It is coded right. Only .NET 4.0 brings true parallelism (well, .NET 3.5 with Parallel Extensions to be precise), we're on .NET 2.0.

Furthermore, the existing Optimizer API is not sufficient to create your optimizers supporting parallel optimization (been there done that). Unless you go out of your way (but please don't ask me).
profile picture

dan_rozenberg

#11
Ok, understood. Thanks!
profile picture

hlh

#12
As long as WL still does not use multicore I wonder whether hyperthreading on an Intel i2600k for example would even be slower than HT turned off or simply using an Intel i2500k which does not support HT?

As I need to upgrade RAM to 16GB to hopefully increase WLs capability to be used over intraday data for some symbols and years I am thinking of upgrading mainboard and CPU on the development computer as well. Think to anyway go for the i2600k (and not the i2500k) but so I realized that the difference of those CPUs would also be HT and the question if HT wouldn't even slow down singlecore apps like WL popped to my mind.

Is this turbo boost feauire someting which would/could speed up a single process? Is it recommemded to use or turn off HT for WL?

And: please make WL support multicore a.s.a.p. This from my side and the lot of other traders and WL users I am working with would be one of the two most important issues! The other one is stability when running it over more data! Way more iortant than some fancy features for the time being. Thanks. lot!
profile picture

abegy

#13
Agree with you ! Must be one of the top priorities.
profile picture

Eugene

#14
What does the phrase "make WL support multicore" really mean to you?

If it means "magically parallelize my Strategy's calculations" then it's not realistic to expect.

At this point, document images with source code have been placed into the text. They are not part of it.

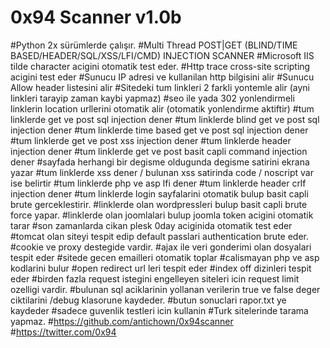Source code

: # 0x94 Scanner v1.0b
#Python 2x sürümlerde çalışır.
#Multi Thread  POST|GET (BLIND/TIME BASED/HEADER/SQL/XSS/LFI/CMD) INJECTION SCANNER
#Microsoft IIS tilde character acigini otomatik test eder.
#Http trace cross-site scripting acigini test eder
#Sunucu IP adresi ve kullanilan http bilgisini alir
#Sunucu Allow header listesini alir
#Sitedeki tum linkleri 2 farkli yontemle alir (ayni linkleri tarayip zaman kaybi yapmaz)
#seo ile yada 302 yonlendirmeli linklerin location urllerini otomatik alir (otomatik yonlendirme aktiftir)
#tum linklerde get ve post sql injection dener
#tum linklerde blind get ve post sql injection dener
#tum linklerde time based get ve post sql injection dener
#tum linklerde get ve post xss injection dener
#tum linklerde header injection dener
#tum linklerde get ve post basit capli command injection dener
#sayfada herhangi bir degisme oldugunda degisme satirini ekrana yazar
#tum linklerde xss dener / bulunan xss satirinda code / noscript var ise belirtir
#tum linklerde php ve asp lfi dener
#tum linklerde header crlf injection dener
#tum linklerde login sayfalarini otomatik bulup basit capli brute gerceklestirir.
#linklerde olan wordpressleri bulup basit capli brute force yapar.
#linklerde olan joomlalari bulup joomla token acigini otomatik tarar
#son zamanlarda cikan plesk 0day aciginida otomatik test eder
#tomcat olan siteyi tespit edip default passlari authentication brute eder.
#cookie ve proxy destegide vardir.
#ajax ile veri gonderimi olan dosyalari tespit eder
#sitede gecen emailleri otomatik toplar
#calismayan php ve asp kodlarini bulur
#open redirect url leri tespit eder
#index off dizinleri tespit eder
#birden fazla request istegini engelleyen siteleri icin request limit ozelligi vardir.
#bulunan sql aciklarinin yollanan verilerin true ve false deger ciktilarini /debug klasorune kaydeder.
#butun sonuclari rapor.txt ye kaydeder
#sadece guvenlik testleri icin kullanin
#Turk sitelerinde tarama yapmaz.
#https://github.com/antichown/0x94scanner
#https://twitter.com/0x94

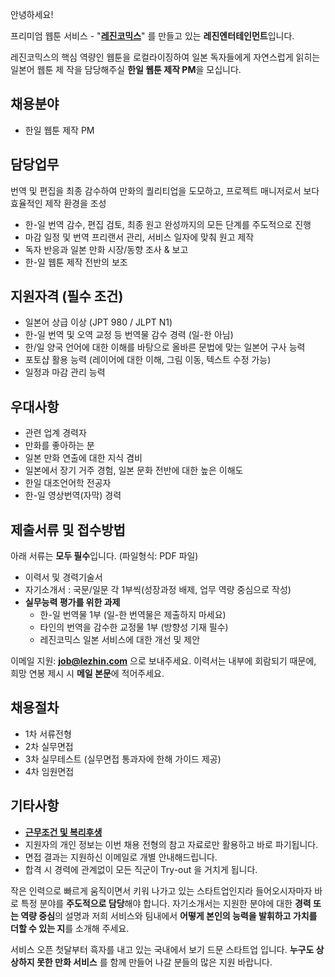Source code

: 안녕하세요!

프리미엄 웹툰 서비스 - "**[레진코믹스](http://www.lezhin.com)**" 를 만들고 있는 **레진엔터테인먼트**입니다.

레진코믹스의 핵심 역량인 웹툰을 로컬라이징하여 일본 독자들에게 자연스럽게 읽히는 일본어 웹툰 제
작을 담당해주실 **한일 웹툰 제작 PM**을 모십니다.  	
 

## 채용분야 

- 한일 웹툰 제작 PM


## 담당업무

번역 및 편집을 최종 감수하여 만화의 퀄리티업을 도모하고, 프로젝트 매니저로서 보다 효율적인 제작 환경을 조성
- 한-일 번역 감수, 편집 검토, 최종 원고 완성까지의 모든 단계를 주도적으로 진행
- 마감 일정 및 번역 프리랜서 관리, 서비스 일자에 맞춰 원고 제작
- 독자 반응과 일본 만화 시장/동향 조사 & 보고
- 한-일 웹툰 제작 전반의 보조


## 지원자격 (필수 조건)

- 일본어 상급 이상 (JPT 980 / JLPT N1)
- 한-일 번역 및 오역 교정 등 번역물 감수 경력 (일-한 아님)
- 한/일 양국 언어에 대한 이해를 바탕으로 올바른 문법에 맞는 일본어 구사 능력 
- 포토샵 활용 능력 (레이어에 대한 이해, 그림 이동, 텍스트 수정 가능)
- 일정과 마감 관리 능력 


## 우대사항

- 관련 업계 경력자
- 만화를 좋아하는 분
- 일본 만화 연출에 대한 지식 겸비
- 일본에서 장기 거주 경험, 일본 문화 전반에 대한 높은 이해도
- 한일 대조언어학 전공자
- 한-일 영상번역(자막) 경력


## 제출서류 및 접수방법

아래 서류는 **모두 필수**입니다. (파일형식: PDF 파일)

- 이력서 및 경력기술서 
- 자기소개서 : 국문/일문 각 1부씩(성장과정 배제, 업무 역량 중심으로 작성)
- **실무능력 평가를 위한 과제**
  - 한-일 번역물 1부 (일-한 번역물은 제출하지 마세요)
  - 타인의 번역을 감수한 교정물 1부 (방향성 기재 필수)
  - 레진코믹스 일본 서비스에 대한 개선 및 제안

	
이메일 지원: **job@lezhin.com** 으로 보내주세요.
이력서는 내부에 회람되기 때문에, 희망 연봉 제시 시 **메일 본문**에 적어주세요.


## 채용절차 

- 1차 서류전형
- 2차 실무면접
- 3차 실무테스트 (실무면접 통과자에 한해 가이드 제공)
- 4차 임원면접 


## 기타사항 
- [**근무조건 및 복리후생**](https://github.com/lezhin/apply/blob/master/README.md)
- 지원자의 개인 정보는 이번 채용 전형의 참고 자료로만 활용하고 바로 파기됩니다.
- 면접 결과는 지원하신 이메일로 개별 안내해드립니다.
- 합격 시 경력에 관계없이 모든 직군이 Try-out 을 거치게 됩니다. 



작은 인력으로 빠르게 움직이면서 키워 나가고 있는 스타트업인지라 들어오시자마자 바로 특정 분야를 **주도적으로 담당**해야 합니다. 자기소개서는 지원한 분야에 대한 **경력 또는 역량 중심**의 설명과 저희 서비스와 팀내에서 **어떻게 본인의 능력을 발휘하고 가치를 더할 수 있는 지**를 소개해 주세요.


서비스 오픈 첫달부터 흑자를 내고 있는 국내에서 보기 드문 스타트업 입니다. **누구도 상상하지 못한 만화 서비스** 를 함께 만들어 나갈 분들의 많은 지원 바랍니다.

Besides the obvious multi-core optimization enhancement which would speed things up, in which tool do you expect to get the boost from parallel extensions, if at some point in time they appeared by virtue of .NET 4.0?
profile picture

jalalfeghhi1

#15
Eugene,
I have a 12 core processor and am getting about 8% cpu utilization. I have toyed with the idea of writing my own optimization which can leverage the new multi core design. It would solve another problem that I have. Because I develop code in CSharp, the built-in optimizer does not allow me to remove some of the parameters to speed up the process. This is very annoying and requires me to change my code.

One issue that I see is the builtin 1-parameter and 2-parameter graphs that are really nice. While I can develop the calculations rather quickly, I have no idea how to re-create the builtin graphs that work with sliders.

Do you have any suggestions for me? Is there any way I can gain access to the built-in graphics capabilities? Any other ideas?

-thanks, J
profile picture

Eugene

#16
J,

The built-in graphic capabilities (i.e. the part of Exhaustive optimizer that does the charting) are proprietery Fidelity code (closed source). Consequently, if one wishes to recreate them in your own optimizer, he/she would have to do it from scratch. You might want to raise this question in a different thread as it's getting too specific for this general thread.
profile picture

Cone

#17
If I'm not mistaken, Wealth-Lab uses TeeChart for those graphs. Price charting, on the other hand comes from proprietary Wealth-Lab code.
profile picture

Eugene

#18
Right but TeeChart controls are licensed for use in Wealth-Lab and thereby shouldn't work in 3rd party assemblies right away (w/o purchasing a license).
profile picture

Eugene

#19
I think that "add muti-core CPU support" sounds too generic. Based on user demand it would be a milestone if the product offered exhaustive optimization boosted by multi-core support. But from any practical standpoint, updating the .NET framework version to 4.0 first is a prerequisite because it brings support for parallelizing tasks. I'd vote for these 2 items, .NET4 and parallelized optimization, for 6.4 or 6.5.
profile picture

jalalfeghhi1

#20
Eugene, Cone,
Thanks much for your feedback. I did a bit of research and I agree that WLP support of .net 4.0 is essential to implement exhaustive optimization. I will give Fidelity a call to push it from our side.

-Best, J
profile picture

festipower

#21
Hello to all.

I have been working for a long time in multithreaded applications using the .NET platform, and i can say that .NET 4.0 isn't required at all to parallelize Wealth-Lab backtests and optimizations. It could make it easier (or not, depending on the approach), but it isn't necessary at all.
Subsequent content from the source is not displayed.